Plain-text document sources
..............................

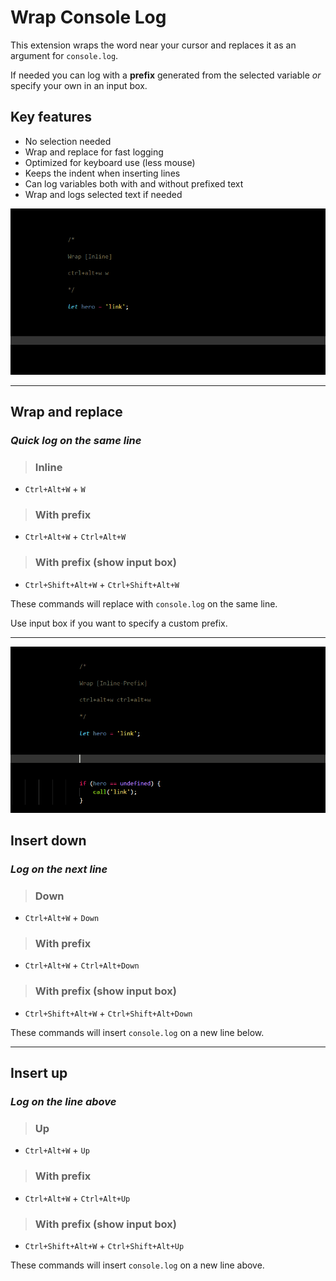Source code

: # Wrap Console Log

This extension wraps the word near your cursor and replaces it as an argument for `console.log`.

If needed you can log with a __prefix__ generated from the selected variable _or_ specify your own in an input box.


## Key features
* No selection needed
* Wrap and replace for fast logging
* Optimized for keyboard use (less mouse)
* Keeps the indent when inserting lines
* Can log variables both with and without prefixed text
* Wrap and logs selected text if needed

![demo](images/screenshot.gif)

---

## Wrap and replace

### _Quick log on the same line_

> ### Inline

*  `Ctrl+Alt+W` + `W`

> ### With prefix

*  `Ctrl+Alt+W` + `Ctrl+Alt+W`


> ### With prefix (show input box)

*  `Ctrl+Shift+Alt+W` + `Ctrl+Shift+Alt+W`


These commands will replace with `console.log` on the same line.

Use input box if you want to specify a custom prefix.

---

![demo](images/screenshot2.gif)

## Insert **down**

### _Log on the next line_

> ### Down

*  `Ctrl+Alt+W` + `Down`

> ### With prefix

*  `Ctrl+Alt+W` + `Ctrl+Alt+Down`


> ### With prefix (show input box)

*  `Ctrl+Shift+Alt+W` + `Ctrl+Shift+Alt+Down`


These commands will insert `console.log` on a new line below.


---


## Insert **up**

### _Log on the line above_

> ### Up

*  `Ctrl+Alt+W` + `Up`

> ### With prefix

*  `Ctrl+Alt+W` + `Ctrl+Alt+Up`


> ### With prefix (show input box)

*  `Ctrl+Shift+Alt+W` + `Ctrl+Shift+Alt+Up`


These commands will insert `console.log` on a new line above.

..............................

→ Activity:
Nothing but the lines from the one with "Use input box" through the end of the data above should be reproduced, each exactly, both ends included.

→ Answer for the task:
Use input box if you want to specify a custom prefix.

---

![demo](images/screenshot2.gif)

## Insert **down**

### _Log on the next line_

> ### Down

*  `Ctrl+Alt+W` + `Down`

> ### With prefix

*  `Ctrl+Alt+W` + `Ctrl+Alt+Down`


> ### With prefix (show input box)

*  `Ctrl+Shift+Alt+W` + `Ctrl+Shift+Alt+Down`


These commands will insert `console.log` on a new line below.


---


## Insert **up**

### _Log on the line above_

> ### Up

*  `Ctrl+Alt+W` + `Up`

> ### With prefix

*  `Ctrl+Alt+W` + `Ctrl+Alt+Up`


> ### With prefix (show input box)

*  `Ctrl+Shift+Alt+W` + `Ctrl+Shift+Alt+Up`


These commands will insert `console.log` on a new line above.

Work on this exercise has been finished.